Federal oil tanker ban bill defeated in Senate, but legislation not dead

OTTAWA — A federal ban on tanker traffic off British Columbia’s north coast has been defeated in a Senate committee.

On a 6-6 vote, the Senate’s transportation and communications committee rejected Bill C-48 Wednesday night.

The committee’s five Conservative senators voted against it, joined by Alberta independent Paula Simons.

Five other independents and one self-identified Liberal voted in favour.

When the result was clear — a tie vote means whatever is being proposed fails — the bill’s opponents applauded briefly in the Senate committee room.

“The bill is defeated,” declared the committee’s chairman, Saskatchewan Conservative Sen. David Tkachuk.

The House of Commons passed the bill a week ago and its failure in a Senate committee doesn’t mean it’s dead, but the vote is a blow for Prime Minister Justin Trudeau and the Liberals.

Bill C-48 would put into a law a longstanding voluntary moratorium on coastal tanker traffic between the northern tip of Vancouver Island and the Alaska border, which is meant to protect delicate marine environments from potential spills.

More precisely, the bill would forbid tankers carrying more than 12,500 tonnes of oil from loading or unloading in the exclusion zone, either directly at ports or by using other ships as intermediaries.

Simons said late in the debate that she wasn’t confident that enough homework had been done to justify a permanent ban — that the bill would lock in a temporary measure based on limited research more than 40 years ago.

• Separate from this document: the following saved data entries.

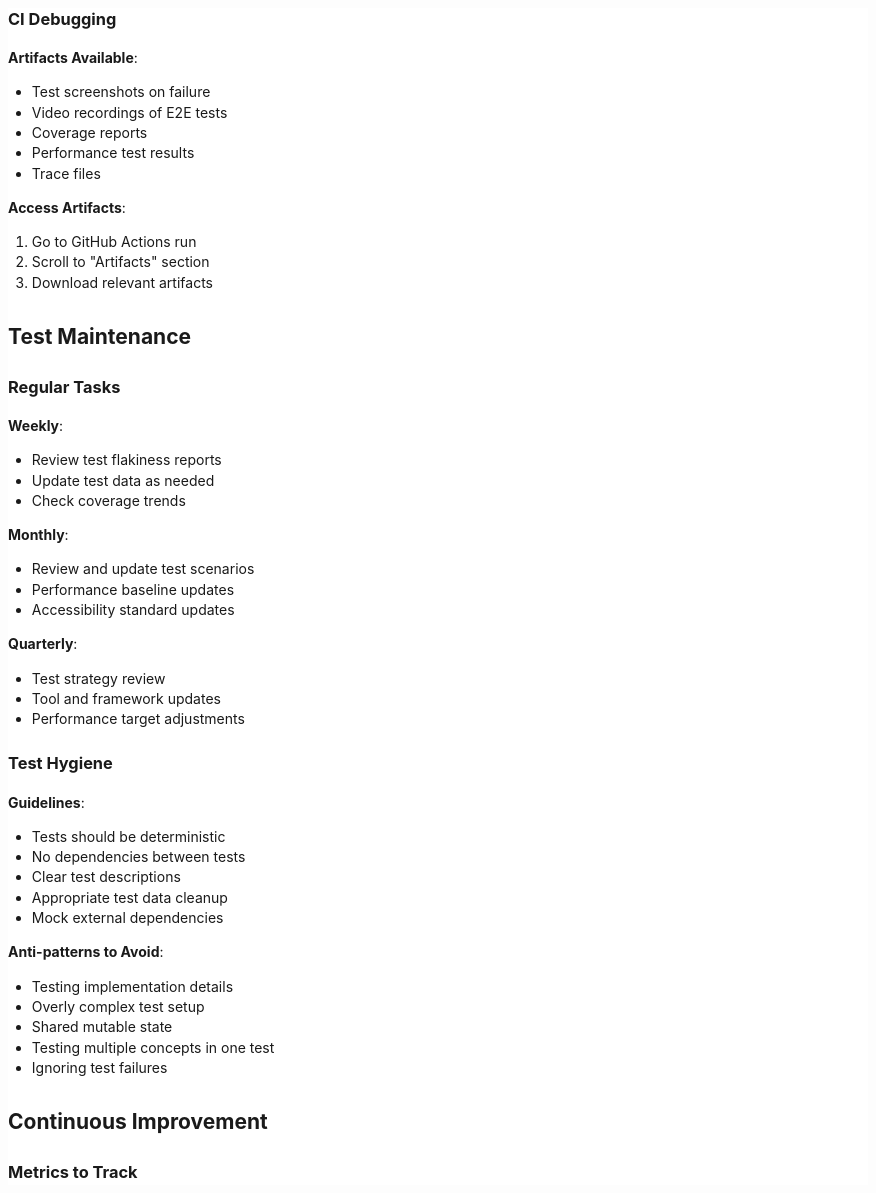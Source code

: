 ### CI Debugging

**Artifacts Available**:
- Test screenshots on failure
- Video recordings of E2E tests
- Coverage reports
- Performance test results
- Trace files

**Access Artifacts**:
1. Go to GitHub Actions run
2. Scroll to "Artifacts" section
3. Download relevant artifacts

## Test Maintenance

### Regular Tasks

**Weekly**:
- Review test flakiness reports
- Update test data as needed
- Check coverage trends

**Monthly**:
- Review and update test scenarios
- Performance baseline updates
- Accessibility standard updates

**Quarterly**:
- Test strategy review
- Tool and framework updates
- Performance target adjustments

### Test Hygiene

**Guidelines**:
- Tests should be deterministic
- No dependencies between tests
- Clear test descriptions
- Appropriate test data cleanup
- Mock external dependencies

**Anti-patterns to Avoid**:
- Testing implementation details
- Overly complex test setup
- Shared mutable state
- Testing multiple concepts in one test
- Ignoring test failures

## Continuous Improvement

### Metrics to Track
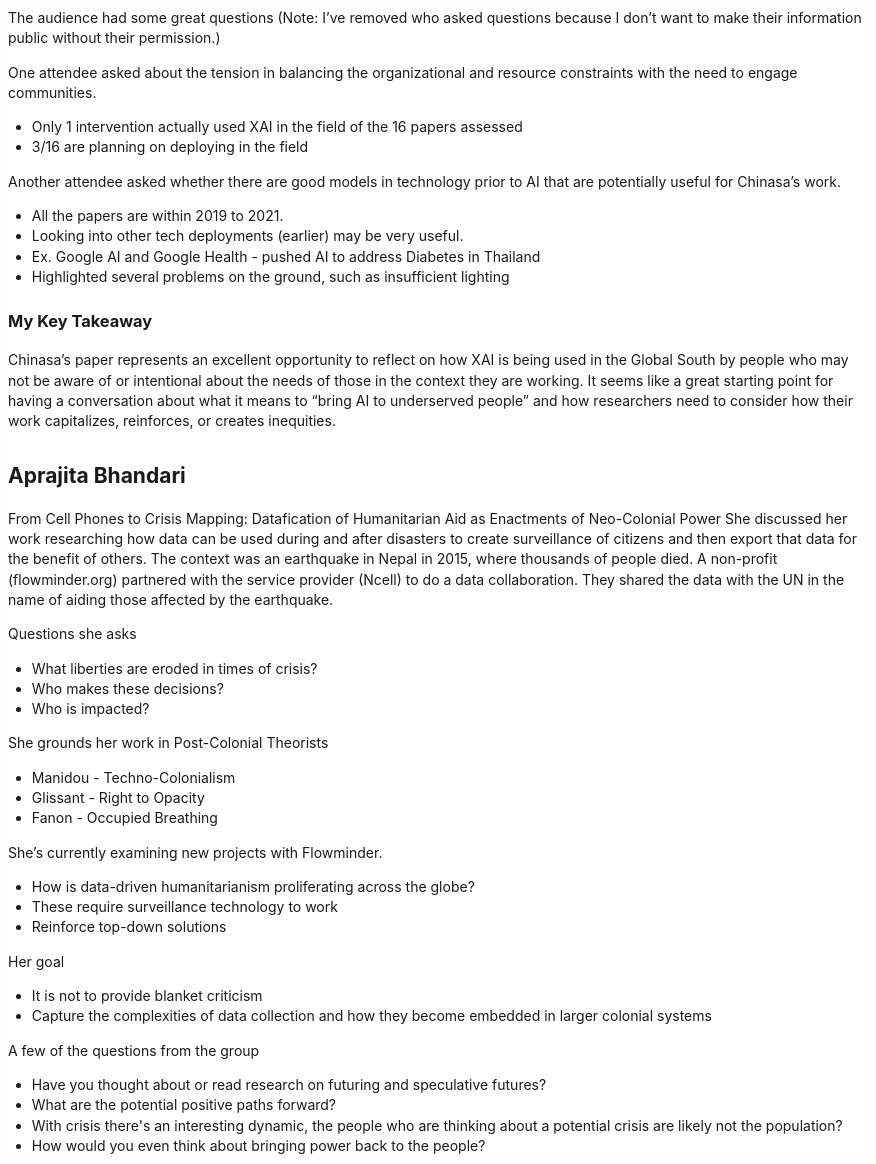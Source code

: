 The audience had some great questions (Note: I’ve removed who asked questions because I don’t want to make their information public without their permission.)

One attendee asked about the tension in balancing the organizational and resource constraints with the need to engage communities.
* Only 1 intervention actually used XAI in the field of the 16 papers assessed
* 3/16 are planning on deploying in the field

Another attendee asked whether there are good models in technology prior to AI that are potentially useful for Chinasa’s work.
* All the papers are within 2019 to 2021.
 * Looking into other tech deployments (earlier) may be very useful.
* Ex. Google AI and Google Health - pushed AI to address Diabetes in Thailand
 * Highlighted several problems on the ground, such as insufficient lighting

### My Key Takeaway
Chinasa’s paper represents an excellent opportunity to reflect on how XAI is being used in the Global South by people who may not be aware of or intentional about the needs of those in the context they are working. It seems like a great starting point for having a conversation about what it means to “bring AI to underserved people” and how researchers need to consider how their work capitalizes, reinforces, or creates inequities.

## Aprajita Bhandari 
From Cell Phones to Crisis Mapping: Datafication of Humanitarian Aid as Enactments of Neo-Colonial Power
She discussed her work researching how data can be used during and after disasters to create surveillance of citizens and then export that data for the benefit of others. The context was an earthquake in Nepal in 2015, where thousands of people died. A non-profit (flowminder.org) partnered with the service provider (Ncell) to do a data collaboration. They shared the data with the UN in the name of aiding those affected by the earthquake.

Questions she asks
* What liberties are eroded in times of crisis?
* Who makes these decisions?
* Who is impacted?

She grounds her work in Post-Colonial Theorists
* Manidou - Techno-Colonialism
* Glissant - Right to Opacity
* Fanon - Occupied Breathing

She’s currently examining new projects with Flowminder.
* How is data-driven humanitarianism proliferating across the globe?
* These require surveillance technology to work
* Reinforce top-down solutions

Her goal
* It is not to provide blanket criticism
* Capture the complexities of data collection and how they become embedded in larger colonial systems

A few of the questions from the group
* Have you thought about or read research on futuring and speculative futures?
 * What are the potential positive paths forward?
* With crisis there's an interesting dynamic, the people who are thinking about a potential crisis are likely not the population?
 * How would you even think about bringing power back to the people?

“I felt it was important as an Albertan, as a member on this committee, to come here with goodwill, to work towards amendments that would somehow strike a compromise where we could both protect one of Canada’s most extraordinary ecosystems while simultaneously not slamming the door in the face of the people of Alberta,” Simons said.

She might have backed a temporary legal restriction on tankers to allow further research, she said, but couldn’t support the bill as it stood.

Along with Bill C-69, which is meant to reform the federal assessment process for national-scale construction projects and is also in the Senate, Bill C-48 has enraged many backers of the Canadian oil industry, including Alberta Premier Jason Kenney.

“This is a victory for common sense & economic growth,” Kenney tweeted after the vote. “Thank-you to Senators for listening to Albertans & respecting fairness in our federation!”

Conservatives in the Senate said voting down the bill is a win for Canada’s energy industry, leaving open the possibility of exporting Canadian oil from northern B.C. ports.

The now-aborted Northern Gateway pipeline project, for instance, would have carried Alberta oil to Kitimat, B.C., in the no-tanker zone.

“This bill would only make the issue of landlocked Canadian oil worse,” said a statement from Sen. Larry Smith, the Conservative leader in the Senate.

The statement pointed out that Bill C-48 would forbid the transfer of oil onto or off ships in northern B.C. but wouldn’t stop tankers from passing through the area, impeding Canadian oil but not outlawing tanker traffic from Alaska.

The bill has divided First Nations. Some, such as the Nisga’a, see economic opportunity in pipelines. Others, including a nine-nation alliance of coastal First Nations, worry about irreversible damage to fisheries and nascent industries based on products such as essential oils from old-growth trees.